That’s the multi-trillion- dollar question that has investors, bankers, lenders, borrowers and most importantly traders scratching their heads.

Why, it will change the dynamics, the PIVOT as we keep reading.

To make this easy, if the FED slows down its aggressive rate hikes, things will change, a possible bottom of the stock market and a reversal in the strength of the dominant USD and reversal in Gold, as just a few examples.

At Chump profit, we trade currencies because “the trend is your friend” , if we get in correctly, we make big money, and we like leverage.

So, if we knew the answer in advance, what would we trade?

How about the EUR/USD?

The relationship between the euro (EUR) and the U.S. dollar (USD) marks the most liquid forex pair in the world, with tight spreads and broad price movement that supports a continuous flow of profitable opportunities.

EUR/USD transactions represent approximately one quarter of all forex trades

More experienced players can increase position size to take full advantage of profit opportunities.

The overview.

The pair moves, especially with economic data news, fundamentals, and technical analysis.

What Is the EUR/USD?

EUR/USD is a currency pair. It represents the relationship between the two most highly traded currencies in the world. In terms of value, a quote for EUR/USD will indicate the amount of U.S. dollars needed to buy 1 euro.

What Affects the Value of EUR/USD?

The EUR/USD currency pair exchange rate can be affected by economic and political conditions in the U.S. and the countries of the eurozone. Actions by the Federal Reserve and the European Central Bank can influence the spread. So can monetary policies of countries with major economies, such as Germany. To trade effectively, it's important for traders and investors to stay on top of what's happening on both sides of the Atlantic.

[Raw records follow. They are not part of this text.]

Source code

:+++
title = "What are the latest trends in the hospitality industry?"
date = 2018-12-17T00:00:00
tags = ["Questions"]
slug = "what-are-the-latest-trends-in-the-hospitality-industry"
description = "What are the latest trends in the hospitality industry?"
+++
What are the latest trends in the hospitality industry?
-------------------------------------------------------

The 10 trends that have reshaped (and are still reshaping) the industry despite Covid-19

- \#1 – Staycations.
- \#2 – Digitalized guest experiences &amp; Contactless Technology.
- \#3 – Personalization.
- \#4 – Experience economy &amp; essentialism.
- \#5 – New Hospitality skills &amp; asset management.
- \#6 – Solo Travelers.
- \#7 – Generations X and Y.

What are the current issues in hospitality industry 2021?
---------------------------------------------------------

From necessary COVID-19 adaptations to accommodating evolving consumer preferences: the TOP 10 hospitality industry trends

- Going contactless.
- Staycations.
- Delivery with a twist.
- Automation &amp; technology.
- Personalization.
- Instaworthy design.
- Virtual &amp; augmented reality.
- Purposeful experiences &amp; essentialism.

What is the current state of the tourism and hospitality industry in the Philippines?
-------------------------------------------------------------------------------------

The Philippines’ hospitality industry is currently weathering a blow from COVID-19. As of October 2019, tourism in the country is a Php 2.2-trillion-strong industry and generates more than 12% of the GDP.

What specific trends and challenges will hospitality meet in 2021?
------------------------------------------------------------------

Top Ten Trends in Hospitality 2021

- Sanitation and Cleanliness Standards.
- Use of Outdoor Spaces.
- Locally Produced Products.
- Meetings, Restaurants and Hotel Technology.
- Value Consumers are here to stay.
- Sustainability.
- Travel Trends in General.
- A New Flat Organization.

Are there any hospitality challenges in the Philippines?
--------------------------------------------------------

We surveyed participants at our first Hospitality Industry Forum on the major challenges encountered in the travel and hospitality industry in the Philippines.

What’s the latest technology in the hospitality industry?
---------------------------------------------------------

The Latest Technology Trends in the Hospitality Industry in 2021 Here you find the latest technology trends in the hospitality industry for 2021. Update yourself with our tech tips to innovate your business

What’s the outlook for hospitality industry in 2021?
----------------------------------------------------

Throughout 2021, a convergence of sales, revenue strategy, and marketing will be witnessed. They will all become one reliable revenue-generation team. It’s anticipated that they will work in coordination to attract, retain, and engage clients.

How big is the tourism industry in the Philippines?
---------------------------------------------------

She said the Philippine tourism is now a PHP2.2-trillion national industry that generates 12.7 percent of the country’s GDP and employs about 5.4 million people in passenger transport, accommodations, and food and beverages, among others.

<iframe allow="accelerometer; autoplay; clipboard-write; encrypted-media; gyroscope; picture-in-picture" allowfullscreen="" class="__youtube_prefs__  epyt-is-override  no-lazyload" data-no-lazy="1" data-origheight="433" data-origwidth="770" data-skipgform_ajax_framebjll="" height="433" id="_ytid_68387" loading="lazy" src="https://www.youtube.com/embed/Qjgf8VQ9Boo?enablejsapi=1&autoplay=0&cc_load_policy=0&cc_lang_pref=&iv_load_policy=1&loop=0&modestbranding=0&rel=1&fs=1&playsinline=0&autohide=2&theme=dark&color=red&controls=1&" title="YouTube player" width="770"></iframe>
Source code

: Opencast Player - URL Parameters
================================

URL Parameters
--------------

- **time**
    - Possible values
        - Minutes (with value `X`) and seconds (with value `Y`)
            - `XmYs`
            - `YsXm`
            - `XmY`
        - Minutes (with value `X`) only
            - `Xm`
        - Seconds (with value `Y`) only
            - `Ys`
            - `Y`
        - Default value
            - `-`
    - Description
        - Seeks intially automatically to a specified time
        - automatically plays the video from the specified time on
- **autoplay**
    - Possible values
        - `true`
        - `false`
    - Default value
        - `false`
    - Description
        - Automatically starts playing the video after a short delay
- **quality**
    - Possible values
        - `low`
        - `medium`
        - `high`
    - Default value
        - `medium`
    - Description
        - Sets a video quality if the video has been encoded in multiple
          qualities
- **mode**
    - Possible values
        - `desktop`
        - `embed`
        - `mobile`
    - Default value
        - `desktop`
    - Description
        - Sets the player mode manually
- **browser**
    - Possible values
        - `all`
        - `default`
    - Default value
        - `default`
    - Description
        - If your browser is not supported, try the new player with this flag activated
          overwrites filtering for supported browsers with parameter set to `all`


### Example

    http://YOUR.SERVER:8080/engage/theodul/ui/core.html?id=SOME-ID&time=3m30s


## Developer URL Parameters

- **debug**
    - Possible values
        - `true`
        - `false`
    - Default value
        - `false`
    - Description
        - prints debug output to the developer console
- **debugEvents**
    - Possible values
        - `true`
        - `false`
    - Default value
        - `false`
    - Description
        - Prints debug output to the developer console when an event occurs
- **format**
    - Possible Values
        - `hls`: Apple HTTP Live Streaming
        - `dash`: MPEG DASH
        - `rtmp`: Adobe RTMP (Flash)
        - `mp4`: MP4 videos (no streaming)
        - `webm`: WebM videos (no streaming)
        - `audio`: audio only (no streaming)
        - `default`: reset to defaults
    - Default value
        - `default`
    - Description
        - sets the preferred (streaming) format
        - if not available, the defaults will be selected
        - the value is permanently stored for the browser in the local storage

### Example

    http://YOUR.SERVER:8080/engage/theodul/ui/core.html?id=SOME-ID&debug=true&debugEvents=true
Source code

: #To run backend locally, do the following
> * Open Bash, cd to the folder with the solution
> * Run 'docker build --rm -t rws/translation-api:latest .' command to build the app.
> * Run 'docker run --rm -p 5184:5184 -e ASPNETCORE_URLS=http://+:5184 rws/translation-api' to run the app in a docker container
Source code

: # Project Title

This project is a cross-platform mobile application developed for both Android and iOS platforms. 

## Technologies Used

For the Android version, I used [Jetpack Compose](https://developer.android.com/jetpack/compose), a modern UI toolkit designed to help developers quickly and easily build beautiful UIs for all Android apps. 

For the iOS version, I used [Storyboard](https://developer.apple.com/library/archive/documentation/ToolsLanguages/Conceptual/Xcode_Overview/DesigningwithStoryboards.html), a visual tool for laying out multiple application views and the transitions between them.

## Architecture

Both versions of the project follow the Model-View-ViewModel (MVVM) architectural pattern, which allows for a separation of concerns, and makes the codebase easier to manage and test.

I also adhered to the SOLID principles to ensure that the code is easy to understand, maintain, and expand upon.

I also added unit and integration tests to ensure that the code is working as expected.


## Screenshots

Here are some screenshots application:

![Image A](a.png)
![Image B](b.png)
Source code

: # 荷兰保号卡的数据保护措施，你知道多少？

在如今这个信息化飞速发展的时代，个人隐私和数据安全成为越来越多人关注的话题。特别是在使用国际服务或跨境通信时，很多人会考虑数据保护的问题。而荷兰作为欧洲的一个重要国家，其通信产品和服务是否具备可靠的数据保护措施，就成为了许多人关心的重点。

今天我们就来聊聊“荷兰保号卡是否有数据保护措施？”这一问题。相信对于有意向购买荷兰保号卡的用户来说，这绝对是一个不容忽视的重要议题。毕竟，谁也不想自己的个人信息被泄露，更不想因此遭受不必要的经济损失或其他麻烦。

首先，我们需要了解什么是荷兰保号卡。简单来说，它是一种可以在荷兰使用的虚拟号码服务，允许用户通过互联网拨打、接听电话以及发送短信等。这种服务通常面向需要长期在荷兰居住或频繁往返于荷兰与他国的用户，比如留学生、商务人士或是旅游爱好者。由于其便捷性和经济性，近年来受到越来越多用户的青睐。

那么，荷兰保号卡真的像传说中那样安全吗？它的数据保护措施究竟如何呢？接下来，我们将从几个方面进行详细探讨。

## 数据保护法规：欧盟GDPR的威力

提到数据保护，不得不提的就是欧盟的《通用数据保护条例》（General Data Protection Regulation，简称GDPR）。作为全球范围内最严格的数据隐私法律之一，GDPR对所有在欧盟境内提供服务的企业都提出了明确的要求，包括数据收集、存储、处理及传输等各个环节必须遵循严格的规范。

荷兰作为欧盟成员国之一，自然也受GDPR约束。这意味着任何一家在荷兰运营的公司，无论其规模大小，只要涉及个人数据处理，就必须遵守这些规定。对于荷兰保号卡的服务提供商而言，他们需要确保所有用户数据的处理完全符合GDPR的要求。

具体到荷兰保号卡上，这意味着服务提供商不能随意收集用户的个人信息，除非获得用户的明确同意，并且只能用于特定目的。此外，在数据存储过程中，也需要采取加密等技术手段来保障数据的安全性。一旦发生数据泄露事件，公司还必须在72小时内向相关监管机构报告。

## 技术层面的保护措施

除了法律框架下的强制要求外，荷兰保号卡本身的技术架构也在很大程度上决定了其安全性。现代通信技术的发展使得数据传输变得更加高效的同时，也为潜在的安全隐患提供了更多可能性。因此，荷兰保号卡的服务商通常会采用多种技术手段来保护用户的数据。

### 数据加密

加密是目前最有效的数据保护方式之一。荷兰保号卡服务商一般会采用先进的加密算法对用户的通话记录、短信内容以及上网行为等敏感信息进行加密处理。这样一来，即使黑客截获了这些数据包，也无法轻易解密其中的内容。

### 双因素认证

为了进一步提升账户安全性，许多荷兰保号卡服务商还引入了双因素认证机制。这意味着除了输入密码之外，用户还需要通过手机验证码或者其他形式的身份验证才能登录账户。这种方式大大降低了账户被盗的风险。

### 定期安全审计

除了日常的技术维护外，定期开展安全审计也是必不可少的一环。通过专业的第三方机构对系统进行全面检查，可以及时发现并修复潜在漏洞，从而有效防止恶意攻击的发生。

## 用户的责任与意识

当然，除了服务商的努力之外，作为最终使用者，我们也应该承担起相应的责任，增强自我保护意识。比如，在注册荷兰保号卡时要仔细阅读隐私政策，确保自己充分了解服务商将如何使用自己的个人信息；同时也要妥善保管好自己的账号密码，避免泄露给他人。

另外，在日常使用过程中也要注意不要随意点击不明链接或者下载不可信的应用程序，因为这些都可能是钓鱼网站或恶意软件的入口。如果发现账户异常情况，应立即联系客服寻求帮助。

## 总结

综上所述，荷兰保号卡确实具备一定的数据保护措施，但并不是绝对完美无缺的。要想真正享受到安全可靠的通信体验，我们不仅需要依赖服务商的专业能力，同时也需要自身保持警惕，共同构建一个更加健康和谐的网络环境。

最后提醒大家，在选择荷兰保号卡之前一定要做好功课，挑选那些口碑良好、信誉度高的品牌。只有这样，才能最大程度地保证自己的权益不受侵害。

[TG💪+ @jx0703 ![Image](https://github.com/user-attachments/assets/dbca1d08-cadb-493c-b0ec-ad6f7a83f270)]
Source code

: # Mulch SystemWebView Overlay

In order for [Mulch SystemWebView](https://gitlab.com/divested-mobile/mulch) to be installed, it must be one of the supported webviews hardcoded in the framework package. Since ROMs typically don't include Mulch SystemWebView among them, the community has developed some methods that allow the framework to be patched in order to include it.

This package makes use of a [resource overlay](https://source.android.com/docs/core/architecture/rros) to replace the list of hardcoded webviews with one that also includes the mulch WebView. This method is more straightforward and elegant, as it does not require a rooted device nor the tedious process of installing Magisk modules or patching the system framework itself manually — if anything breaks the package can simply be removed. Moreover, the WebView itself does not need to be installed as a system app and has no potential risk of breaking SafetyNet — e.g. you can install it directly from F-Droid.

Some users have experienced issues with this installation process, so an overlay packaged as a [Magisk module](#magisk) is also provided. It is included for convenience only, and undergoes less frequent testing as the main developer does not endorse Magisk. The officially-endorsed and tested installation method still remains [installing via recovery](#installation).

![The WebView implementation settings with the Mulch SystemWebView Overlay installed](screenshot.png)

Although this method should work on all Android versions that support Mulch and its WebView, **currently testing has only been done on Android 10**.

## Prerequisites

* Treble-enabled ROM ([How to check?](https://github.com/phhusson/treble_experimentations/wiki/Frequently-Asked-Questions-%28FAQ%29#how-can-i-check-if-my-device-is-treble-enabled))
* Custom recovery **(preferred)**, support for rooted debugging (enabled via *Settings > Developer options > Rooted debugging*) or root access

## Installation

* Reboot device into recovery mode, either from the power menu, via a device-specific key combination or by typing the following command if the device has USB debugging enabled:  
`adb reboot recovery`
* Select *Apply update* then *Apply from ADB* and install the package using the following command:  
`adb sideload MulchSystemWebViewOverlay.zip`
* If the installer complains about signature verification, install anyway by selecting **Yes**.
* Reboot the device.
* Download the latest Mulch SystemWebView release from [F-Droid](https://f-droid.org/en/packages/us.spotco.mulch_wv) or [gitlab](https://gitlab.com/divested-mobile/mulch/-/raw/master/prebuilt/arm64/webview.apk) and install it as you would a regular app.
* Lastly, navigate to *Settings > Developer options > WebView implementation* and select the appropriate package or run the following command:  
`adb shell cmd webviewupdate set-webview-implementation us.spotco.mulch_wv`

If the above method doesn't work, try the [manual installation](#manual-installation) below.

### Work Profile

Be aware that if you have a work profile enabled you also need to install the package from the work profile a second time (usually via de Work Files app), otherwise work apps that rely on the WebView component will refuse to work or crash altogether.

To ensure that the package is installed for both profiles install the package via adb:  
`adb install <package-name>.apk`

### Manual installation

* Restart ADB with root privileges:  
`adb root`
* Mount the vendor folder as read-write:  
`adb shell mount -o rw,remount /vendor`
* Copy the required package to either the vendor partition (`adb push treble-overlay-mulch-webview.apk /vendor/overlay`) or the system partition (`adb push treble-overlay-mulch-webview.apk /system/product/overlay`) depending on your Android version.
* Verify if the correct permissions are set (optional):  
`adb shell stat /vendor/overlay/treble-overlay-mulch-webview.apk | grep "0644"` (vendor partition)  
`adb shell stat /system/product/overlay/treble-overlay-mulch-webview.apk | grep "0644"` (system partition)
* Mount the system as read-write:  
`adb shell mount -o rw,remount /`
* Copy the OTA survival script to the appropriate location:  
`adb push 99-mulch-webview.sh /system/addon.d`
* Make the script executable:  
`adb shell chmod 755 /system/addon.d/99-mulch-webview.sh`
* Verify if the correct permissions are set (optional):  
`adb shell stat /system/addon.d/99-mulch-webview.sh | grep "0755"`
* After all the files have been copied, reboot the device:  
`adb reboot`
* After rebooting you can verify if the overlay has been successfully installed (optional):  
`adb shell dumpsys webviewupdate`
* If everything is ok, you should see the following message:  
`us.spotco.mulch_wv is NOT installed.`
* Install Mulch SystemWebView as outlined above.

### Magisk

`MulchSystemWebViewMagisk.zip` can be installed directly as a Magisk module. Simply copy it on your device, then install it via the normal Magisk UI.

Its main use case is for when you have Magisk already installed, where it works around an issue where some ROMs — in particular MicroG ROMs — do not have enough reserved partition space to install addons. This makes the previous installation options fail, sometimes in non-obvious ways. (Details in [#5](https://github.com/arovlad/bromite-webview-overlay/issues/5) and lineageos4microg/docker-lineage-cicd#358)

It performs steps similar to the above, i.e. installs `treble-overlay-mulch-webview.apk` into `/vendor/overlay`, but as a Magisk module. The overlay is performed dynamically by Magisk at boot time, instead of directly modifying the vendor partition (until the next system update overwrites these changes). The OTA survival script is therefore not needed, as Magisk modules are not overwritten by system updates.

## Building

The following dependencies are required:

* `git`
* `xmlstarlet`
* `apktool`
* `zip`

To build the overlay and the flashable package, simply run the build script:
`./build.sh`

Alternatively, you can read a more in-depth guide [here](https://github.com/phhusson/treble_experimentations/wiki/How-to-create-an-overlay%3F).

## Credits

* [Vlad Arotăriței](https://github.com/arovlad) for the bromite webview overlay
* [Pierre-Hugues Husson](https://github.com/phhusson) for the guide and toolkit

Can Technical Analysis Help Those Trading the EUR/USD?

Both fundamental analysis and technical analysis can inform forex trading and investment decision-making. Fundamental analysis involves using economic data to set trade entry and exit points. Technical analysis uses chart patterns of price action and associated technical indicators to time executions. Technical analysis may be extra helpful for those who trade actively in the highly liquid, fast moving forex market.

Now the strategy.

The volatility which surrounds the FOMC’s decision can be a source of potential trading opportunities. Day traders in particular might adapt their strategy to maximise on the shifts which occur both before and after the meeting.

Speculation weeks before the announcement is common, meaning that the markets may be prepared for either outcome. Those who prefer to follow long-term trading patterns should bear in mind that the FOMC’s decision may take a considerable amount of time to fully impact the economy.

By formulating a trading strategy which accounts for each meeting, traders might be able to maximise on the movements, whatever the outcome.

This is the strategy that will make you happy. This is simple.

The News/Data trading strategy

A news/data trading strategy​​ involves trading based on data released and market expectations, both before and following news/data releases.

Therefore, will the FED increase the rates by the expected 0.75%, has this been priced in?

Or will they shock the market and go 1% or even shock it more by reducing the hike to 0.25%.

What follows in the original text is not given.